■ WORK ORDER: Read the listing and extract each line that includes the word "proyecto".

■ SUPPLIED RECORDS:

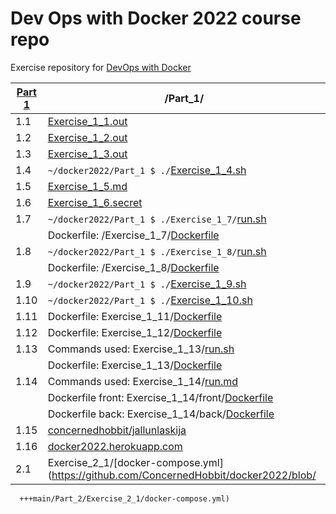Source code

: # Dev Ops with Docker 2022 course repo

Exercise repository for [DevOps with Docker](https://devopswithdocker.com)

| [Part 1](https://github.com/ConcernedHobbit/docker2022/blob/main/Part_1) | /Part_1/ |
|-----|---------------------------------------------------|
| 1.1 | [Exercise_1_1.out](https://github.com/ConcernedHobbit/docker2022/blob/main/Part_1/Exercise_1_1.out)
| 1.2 | [Exercise_1_2.out](https://github.com/ConcernedHobbit/docker2022/blob/main/Part_1/Exercise_1_2.out)
| 1.3 | [Exercise_1_3.out](https://github.com/ConcernedHobbit/docker2022/blob/main/Part_1/Exercise_1_3.out) 
| 1.4 | `~/docker2022/Part_1 $ ./`[Exercise_1_4.sh](https://github.com/ConcernedHobbit/docker2022/blob/main/Part_1/Exercise_1_4.sh)
| 1.5 | [Exercise_1_5.md](https://github.com/ConcernedHobbit/docker2022/blob/main/Part_1/Exercise_1_5.md)
| 1.6 | [Exercise_1_6.secret](https://github.com/ConcernedHobbit/docker2022/blob/main/Part_1/Exercise_1_6.secret)
| 1.7 | `~/docker2022/Part_1 $ ./Exercise_1_7/`[run.sh](https://github.com/ConcernedHobbit/docker2022/blob/main/Part_1/Exercise_1_7/run.sh)
|     | Dockerfile: /Exercise_1_7/[Dockerfile](https://github.com/ConcernedHobbit/docker2022/blob/main/Part_1/Exercise_1_7/Dockerfile)
| 1.8 | `~/docker2022/Part_1 $ ./Exercise_1_8/`[run.sh](https://github.com/ConcernedHobbit/docker2022/blob/main/Part_1/Exercise_1_8/run.sh)
|     | Dockerfile: /Exercise_1_8/[Dockerfile](https://github.com/ConcernedHobbit/docker2022/blob/main/Part_1/Exercise_1_8/Dockerfile)
| 1.9 | `~/docker2022/Part_1 $ ./`[Exercise_1_9.sh](https://github.com/ConcernedHobbit/docker2022/blob/main/Part_1/Exercise_1_9.sh)
| 1.10 | `~/docker2022/Part_1 $ ./`[Exercise_1_10.sh](https://github.com/ConcernedHobbit/docker2022/blob/main/Part_1/Exercise_1_10.sh)
| 1.11 | Dockerfile: Exercise_1_11/[Dockerfile](https://github.com/ConcernedHobbit/docker2022/blob/main/Part_1/Exercise_1_11/Dockerfile)
| 1.12 | Dockerfile: Exercise_1_12/[Dockerfile](https://github.com/ConcernedHobbit/docker2022/blob/main/Part_1/Exercise_1_12/Dockerfile)
| 1.13 | Commands used: Exercise_1_13/[run.sh](https://github.com/ConcernedHobbit/docker2022/blob/main/Part_1/Exercise_1_13/run.sh)
|  | Dockerfile: Exercise_1_13/[Dockerfile](https://github.com/ConcernedHobbit/docker2022/blob/main/Part_1/Exercise_1_13/Dockerfile)
| 1.14 | Commands used: Exercise_1_14/[run.md](https://github.com/ConcernedHobbit/docker2022/blob/main/Part_1/Exercise_1_14/run.md)
|  | Dockerfile front: Exercise_1_14/front/[Dockerfile](https://github.com/ConcernedHobbit/docker2022/blob/main/Part_1/Exercise_1_14/front/Dockerfile)
|  | Dockerfile back: Exercise_1_14/back/[Dockerfile](https://github.com/ConcernedHobbit/docker2022/blob/main/Part_1/Exercise_1_14/back/Dockerfile)
| 1.15 | [concernedhobbit/jallunlaskija](https://hub.docker.com/r/concernedhobbit/jallunlaskija)
| 1.16 | [docker2022.herokuapp.com](https://docker2022.herokuapp.com)
| 2.1 | Exercise_2_1/[docker-compose.yml](https://github.com/ConcernedHobbit/docker2022/blob/
      +++main/Part_2/Exercise_2_1/docker-compose.yml)
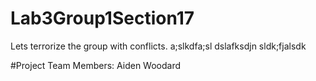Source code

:# Lab3Group1Section17

Lets terrorize the group with conflicts.
a;slkdfa;sl
dslafksdjn
sldk;fjalsdk

#Project Team Members:
Aiden Woodard
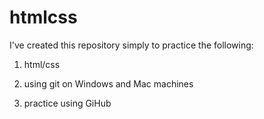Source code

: htmlcss
=======

I've created this repository simply to practice the following:

1. html/css

2. using git on Windows and Mac machines

3. practice using GiHub
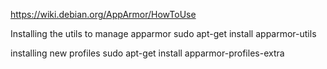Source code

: https://wiki.debian.org/AppArmor/HowToUse

Installing the utils to manage apparmor
sudo apt-get install apparmor-utils

installing new profiles 
sudo apt-get install apparmor-profiles-extra
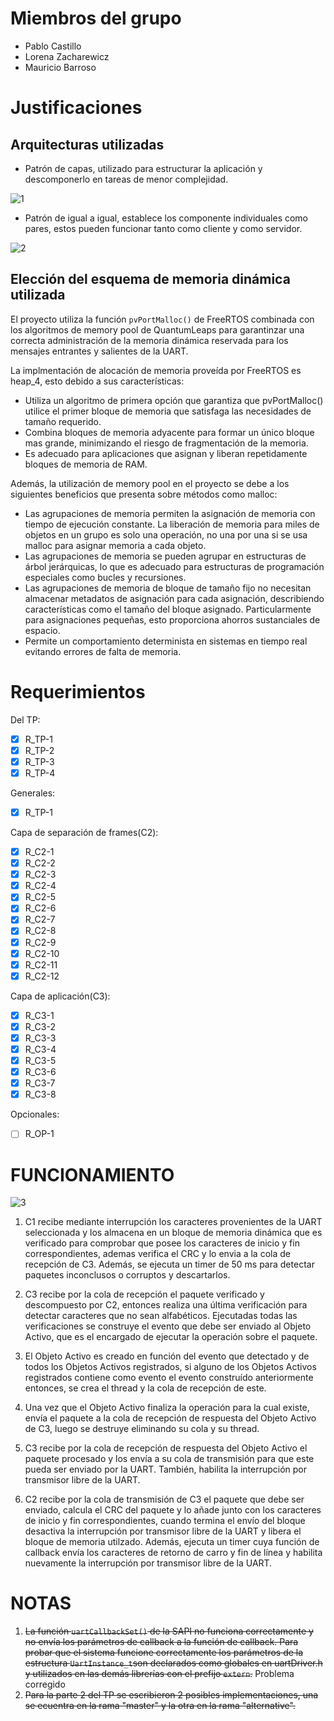 # Miembros del grupo
- Pablo Castillo
- Lorena Zacharewicz
- Mauricio Barroso

# Justificaciones
## Arquitecturas utilizadas
- Patrón de capas, utilizado para estructurar la aplicación y descomponerlo en tareas de menor complejidad.

![1](https://miro.medium.com/max/188/1*jMWk_JqqyyloVPhTs_Zd1A.png)

- Patrón de igual a igual, establece los componente individuales como pares, estos pueden funcionar tanto como cliente y como servidor.

![2](https://miro.medium.com/max/260/1*ROvkckSTw1UncrbQSmUJUQ.png)

## Elección del esquema de memoria dinámica utilizada
El proyecto utiliza la función ``pvPortMalloc()`` de FreeRTOS combinada con los algoritmos de memory pool de QuantumLeaps para garantinzar una correcta administración de la memoria dinámica reservada para los mensajes entrantes y salientes de la UART.
 
La implmentación de alocación de memoria proveída por FreeRTOS es heap_4, esto debido a sus características:
- Utiliza un algoritmo de primera opción que garantiza que pvPortMalloc() utilice el primer bloque de memoria que satisfaga las necesidades de tamaño requerido.
- Combina bloques de memoria adyacente para formar un único bloque mas grande, minimizando el riesgo de fragmentación de la memoria.
- Es adecuado para aplicaciones que asignan y liberan repetidamente bloques de memoria de RAM.

Además, la utilización de memory pool en el proyecto se debe a los siguientes beneficios que presenta sobre métodos como malloc:

-  Las agrupaciones de memoria permiten la asignación de memoria con tiempo de ejecución constante. La liberación de memoria para miles de objetos en un grupo es solo una operación, no una por una si se usa malloc para asignar memoria a cada objeto.
- Las agrupaciones de memoria se pueden agrupar en estructuras de árbol jerárquicas, lo que es adecuado para estructuras de programación especiales como bucles y recursiones.
- Las agrupaciones de memoria de bloque de tamaño fijo no necesitan almacenar metadatos de asignación para cada asignación, describiendo características como el tamaño del bloque asignado. Particularmente para asignaciones pequeñas, esto proporciona ahorros sustanciales de espacio.
- Permite un comportamiento determinista en sistemas en tiempo real evitando errores de falta de memoria.

# Requerimientos

Del TP:
- [x] R_TP-1
- [x] R_TP-2
- [x] R_TP-3
- [x] R_TP-4

Generales:
- [x] R_TP-1

Capa de separación de frames(C2):
- [x] R_C2-1
- [x] R_C2-2
- [x] R_C2-3
- [x] R_C2-4
- [x] R_C2-5
- [x] R_C2-6
- [x] R_C2-7
- [x] R_C2-8
- [x] R_C2-9
- [x] R_C2-10
- [x] R_C2-11
- [x] R_C2-12

Capa de aplicación(C3):
- [x] R_C3-1
- [x] R_C3-2
- [x] R_C3-3
- [x] R_C3-4
- [x] R_C3-5
- [x] R_C3-6
- [x] R_C3-7
- [x] R_C3-8

Opcionales:
- [ ] R_OP-1

# FUNCIONAMIENTO

![3](https://lh3.googleusercontent.com/AMMuTsMMIekrTQn5ebkO1a1HRolyJiCQBNM7Kwsfb_LyWcIMrwiqPaPnqjJRGqv3wx4uEm6uGZO8wuJzZkIy201NWyf8udakCulDZTycCGutncX4bhk42UhYd9o_n4VY56wTvACCYBCeHIim0qtA93ha4sVVks6pFqnFtCDO-VSrky_qOlzWVzTHjuVCA6ZV8G7KZwtNxKGMGDspwQSjYuvBb5KI64EBw-zhgWUpI0g0DaATUPyY6rO7juij2KFTYLRkVTVxciKyj3Oy5XznotSPE_M7vu--VH6g9SgaD0v7b2JC1iDkIYSZHZR3r0m6IdR_GhCZM2nMiDH-4HSwcdOvPDEhfcE2uFQPm9XPA6-d3SR0upJOu3TItbsa6aFUNurzGcmOitt1DltyM-XTAmF18xf43qNpeBA0Y-E93vq6fuN5QOH-fDEZx1MLK_Pk2Vwadn1O2FAVMCOE8oRGJ-QwCRNFjO6vpH8jFURMANV4LafGOjkRRo9MfxwYmVtsrgUTsD-YVDxBKWR7BkgQj-0pG9W1J0qA8rnmqeAz1IANLrYaQjJCy5RFQsxJo5LxuaY1cuWAmuRuaFOkYykroAuY810kzhMWLul2XXEXKSD-rDjTD1xvsZM8bHQeuOeZmNH2B-voVB7m8AXhjrC3fQjKU49Ow4JjIvyyjZmLfmyr7uRQ6O7LIFxG5gY=w1293-h483-no)

1. C1 recibe mediante interrupción los caracteres provenientes de la UART seleccionada y los almacena en un bloque de memoria dinámica que es verificado para comprobar que posee los caracteres de inicio y fin correspondientes, ademas verifica el CRC y lo envia a la cola de recepción de C3. Además, se ejecuta un timer de 50 ms para detectar paquetes inconclusos o corruptos y descartarlos.

2. C3 recibe por la cola de recepción el paquete verificado y descompuesto por C2, entonces realiza una última verificación para detectar caracteres que no sean alfabéticos. Ejecutadas todas las verificaciones se construye el evento que debe ser enviado al Objeto Activo, que es el encargado de ejecutar la operación sobre el paquete.

4. El Objeto Activo es creado en función del evento que detectado y de todos los Objetos Activos registrados, si alguno de los Objetos Activos registrados contiene como evento el evento construído anteriormente entonces, se crea el thread y la cola de recepción de este.

5. Una vez que el Objeto Activo finaliza la operación para la cual existe, envía el paquete a la cola de recepción de respuesta del Objeto Activo de C3, luego se destruye eliminando su cola y su thread.

6. C3 recibe por la cola de recepción de respuesta del Objeto Activo el paquete procesado y los envía a su cola de transmisión para que este pueda ser enviado por la UART. También, habilita la interrupción por transmisor libre de la UART.

7. C2 recibe por la cola de transmisión de C3 el paquete que debe ser enviado, calcula el CRC del paquete y lo añade junto con los caracteres de inicio y fin correspondientes, cuando termina el envío del bloque desactiva la interrupción por transmisor libre de la UART y libera el bloque de memoria utilzado. Además, ejecuta un timer cuya función de callback envía los caracteres de retorno de carro y fin de línea y habilita nuevamente la interrupción por transmisor libre de la UART.   

# NOTAS
1. ~~La función `uartCallbackSet()` de la SAPI no funciona correctamente y no envía los parámetros de callback a la función de callback. Para probar que el sistema funcione correctamente los parámetros de la estructura `UartInstance_t`son declarados como globales en uartDriver.h y utilizados en las demás librerías con el prefijo `extern`.~~ Problema corregido
2. ~~Para la parte 2 del TP se escribieron 2 posibles implementaciones, una se ecuentra en la rama "master" y la otra en la rama "alternative".~~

■ SOLUTION TO THIS PROBLEM:
El proyecto utiliza la función ``pvPortMalloc()`` de FreeRTOS combinada con los algoritmos de memory pool de QuantumLeaps para garantinzar una correcta administración de la memoria dinámica reservada para los mensajes entrantes y salientes de la UART.
Además, la utilización de memory pool en el proyecto se debe a los siguientes beneficios que presenta sobre métodos como malloc:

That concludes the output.